I'm creating some box plots with geom_boxplot and geom_jitter in ggplot2. For the most part, my data points are clustered around the boxes, but there are a few that aren't. I'm not removing them as outliers. When the plot is rendered, it squashes the boxes so that the y axis is scaled evenly and it shows the points at the top. What I'd like to do, is still show the points, but have the y axis distance between 1 and 3 the same as between 0 and 1 (approximately anyway). If the results were larger, I would log or square root transform, but they're small numbers. Is there a way I can make this plot?
Here's some code
dat <- data.frame (cat = "A", result = rnorm (87, 0.26, 0.19))
ggplot(dat, aes (x = cat, y = result)) +
geom_boxplot()+
geom_jitter()
Which produces
Now add in some data points further away
new_values <- data.frame(cat = "A", result = c(3.4 ,3.2))
dat <- rbind(dat, new_values)
ggplot(dat, aes (x = cat, y = result)) +
geom_boxplot()+
geom_jitter()
which produces
What I'd like to do is adjust the scale of the y axis so that the box plot isn't compressed but it still shows the other two data points.

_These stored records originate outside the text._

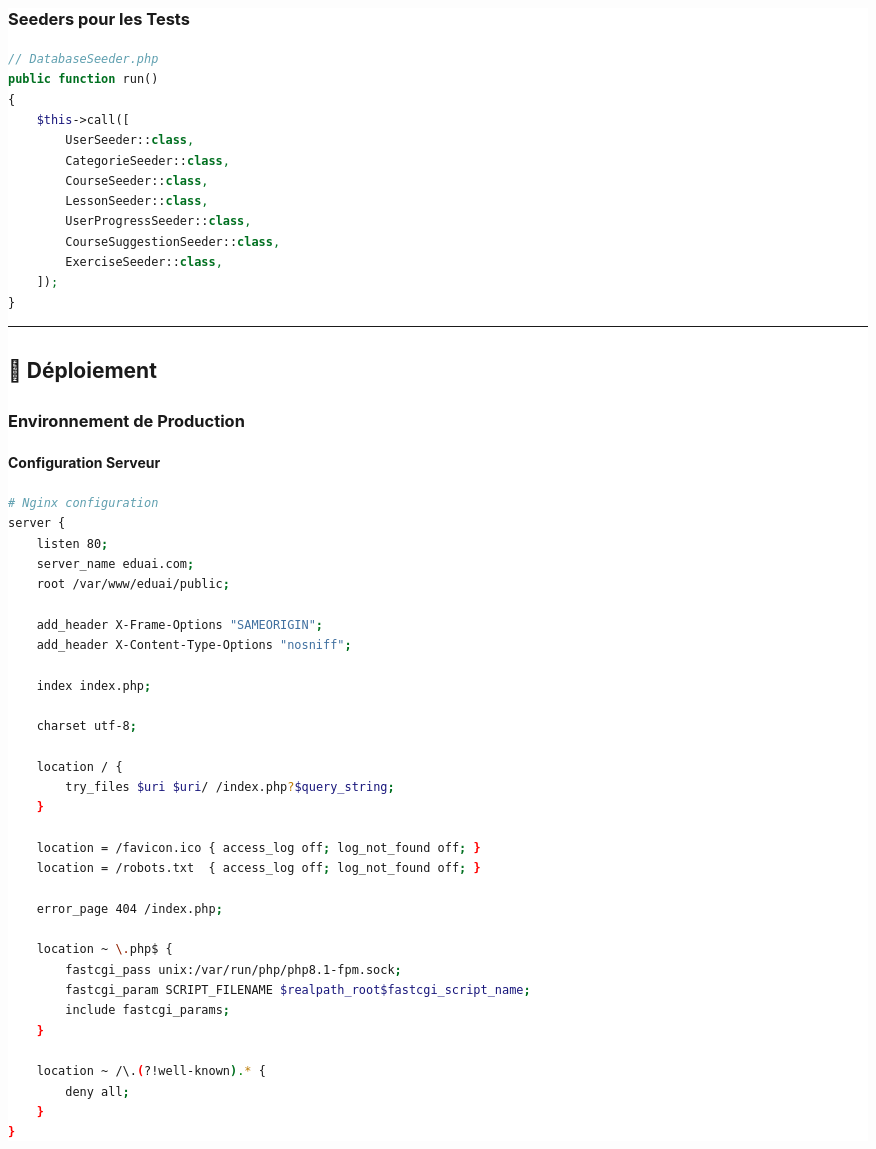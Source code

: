 ### **Seeders pour les Tests**
```php
// DatabaseSeeder.php
public function run()
{
    $this->call([
        UserSeeder::class,
        CategorieSeeder::class,
        CourseSeeder::class,
        LessonSeeder::class,
        UserProgressSeeder::class,
        CourseSuggestionSeeder::class,
        ExerciseSeeder::class,
    ]);
}
```

---

## 🚀 Déploiement

### **Environnement de Production**

#### **Configuration Serveur**
```bash
# Nginx configuration
server {
    listen 80;
    server_name eduai.com;
    root /var/www/eduai/public;
    
    add_header X-Frame-Options "SAMEORIGIN";
    add_header X-Content-Type-Options "nosniff";
    
    index index.php;
    
    charset utf-8;
    
    location / {
        try_files $uri $uri/ /index.php?$query_string;
    }
    
    location = /favicon.ico { access_log off; log_not_found off; }
    location = /robots.txt  { access_log off; log_not_found off; }
    
    error_page 404 /index.php;
    
    location ~ \.php$ {
        fastcgi_pass unix:/var/run/php/php8.1-fpm.sock;
        fastcgi_param SCRIPT_FILENAME $realpath_root$fastcgi_script_name;
        include fastcgi_params;
    }
    
    location ~ /\.(?!well-known).* {
        deny all;
    }
}
```
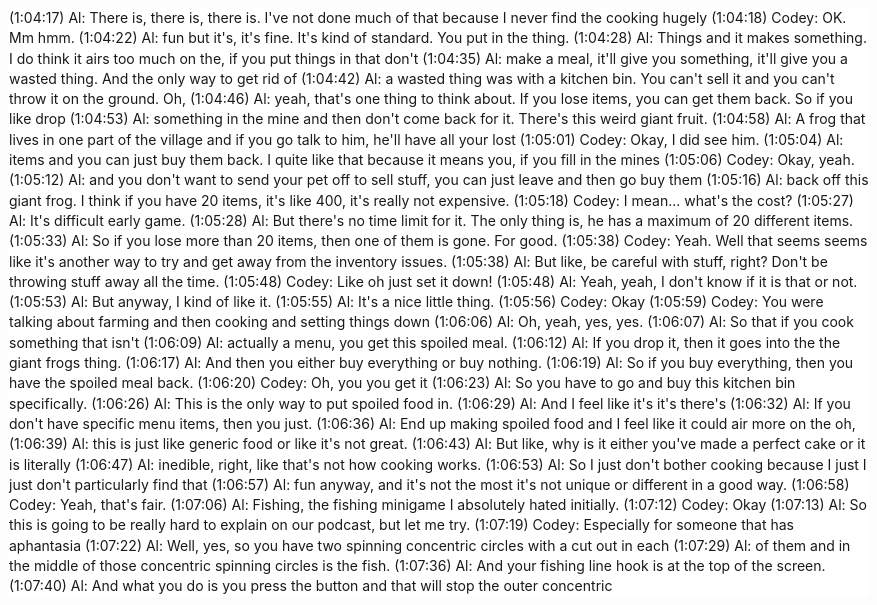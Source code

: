 (1:04:17) Al: There is, there is, there is. I've not done much of that because I never find the cooking hugely
(1:04:18) Codey: OK. Mm hmm.
(1:04:22) Al: fun but it's, it's fine. It's kind of standard. You put in the thing.
(1:04:28) Al: Things and it makes something. I do think it airs too much on the, if you put things in that don't
(1:04:35) Al: make a meal, it'll give you something, it'll give you a wasted thing. And the only way to get rid of
(1:04:42) Al: a wasted thing was with a kitchen bin. You can't sell it and you can't throw it on the ground. Oh,
(1:04:46) Al: yeah, that's one thing to think about. If you lose items, you can get them back. So if you like drop
(1:04:53) Al: something in the mine and then don't come back for it. There's this weird giant fruit.
(1:04:58) Al: A frog that lives in one part of the village and if you go talk to him, he'll have all your lost
(1:05:01) Codey: Okay, I did see him.
(1:05:04) Al: items and you can just buy them back. I quite like that because it means you, if you fill in the mines
(1:05:06) Codey: Okay, yeah.
(1:05:12) Al: and you don't want to send your pet off to sell stuff, you can just leave and then go buy them
(1:05:16) Al: back off this giant frog. I think if you have 20 items, it's like 400, it's really not expensive.
(1:05:18) Codey: I mean... what's the cost?
(1:05:27) Al: It's difficult early game.
(1:05:28) Al: But there's no time limit for it. The only thing is, he has a maximum of 20 different items.
(1:05:33) Al: So if you lose more than 20 items, then one of them is gone. For good.
(1:05:38) Codey: Yeah. Well that seems seems like it's another way to try and get away from the inventory issues.
(1:05:38) Al: But like, be careful with stuff, right? Don't be throwing stuff away all the time.
(1:05:48) Codey: Like oh just set it down!
(1:05:48) Al: Yeah, yeah, I don't know if it is that or not.
(1:05:53) Al: But anyway, I kind of like it.
(1:05:55) Al: It's a nice little thing.
(1:05:56) Codey: Okay
(1:05:59) Codey: You were talking about farming and then cooking and setting things down
(1:06:06) Al: Oh, yeah, yes, yes.
(1:06:07) Al: So that if you cook something that isn't
(1:06:09) Al: actually a menu, you get this spoiled meal.
(1:06:12) Al: If you drop it, then it goes into the the giant frogs thing.
(1:06:17) Al: And then you either buy everything or buy nothing.
(1:06:19) Al: So if you buy everything, then you have the spoiled meal back.
(1:06:20) Codey: Oh, you you get it
(1:06:23) Al: So you have to go and buy this kitchen bin specifically.
(1:06:26) Al: This is the only way to put spoiled food in.
(1:06:29) Al: And I feel like it's it's there's
(1:06:32) Al: If you don't have specific menu items, then you just.
(1:06:36) Al: End up making spoiled food and I feel like it could air more on the oh,
(1:06:39) Al: this is just like generic food or like it's not great.
(1:06:43) Al: But like, why is it either you've made a perfect cake or it is literally
(1:06:47) Al: inedible, right, like that's not how cooking works.
(1:06:53) Al: So I just don't bother cooking because I just I just don't particularly find that
(1:06:57) Al: fun anyway, and it's not the most it's not unique or different in a good way.
(1:06:58) Codey: Yeah, that's fair.
(1:07:06) Al: Fishing, the fishing minigame I absolutely hated initially.
(1:07:12) Codey: Okay
(1:07:13) Al: So this is going to be really hard to explain on our podcast, but let me try.
(1:07:19) Codey: Especially for someone that has aphantasia
(1:07:22) Al: Well, yes, so you have two spinning concentric circles with a cut out in each
(1:07:29) Al: of them and in the middle of those concentric spinning circles is the fish.
(1:07:36) Al: And your fishing line hook is at the top of the screen.
(1:07:40) Al: And what you do is you press the button and that will stop the outer concentric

Something like this.
Any suggestions welcome. Thanks in advance
In general you can apply any transformation to a scale via the trans=
argument. When you have specific needs and it's worth the effort you can create a custom transformation. However, as first step you might consider using one of the built-in transformations, e.g. scales::transform_modulus
(a generalization of a Box-Cox transformation) seems to come close to what you have in mind:
library(ggplot2)
library(scales)
set.seed(123)
dat <- data.frame(cat = "A", result = rnorm(87, 0.26, 0.19))
new_values <- data.frame(cat = "A", result = c(3.4, 3.2))
dat <- rbind(dat, new_values)
ggplot(dat, aes(x = cat, y = result)) +
geom_boxplot(outliers = FALSE) +
geom_jitter() +
scale_y_continuous(
trans = scales::transform_modulus(-1),
breaks = c(0, .5, 1.75, 3.5)
)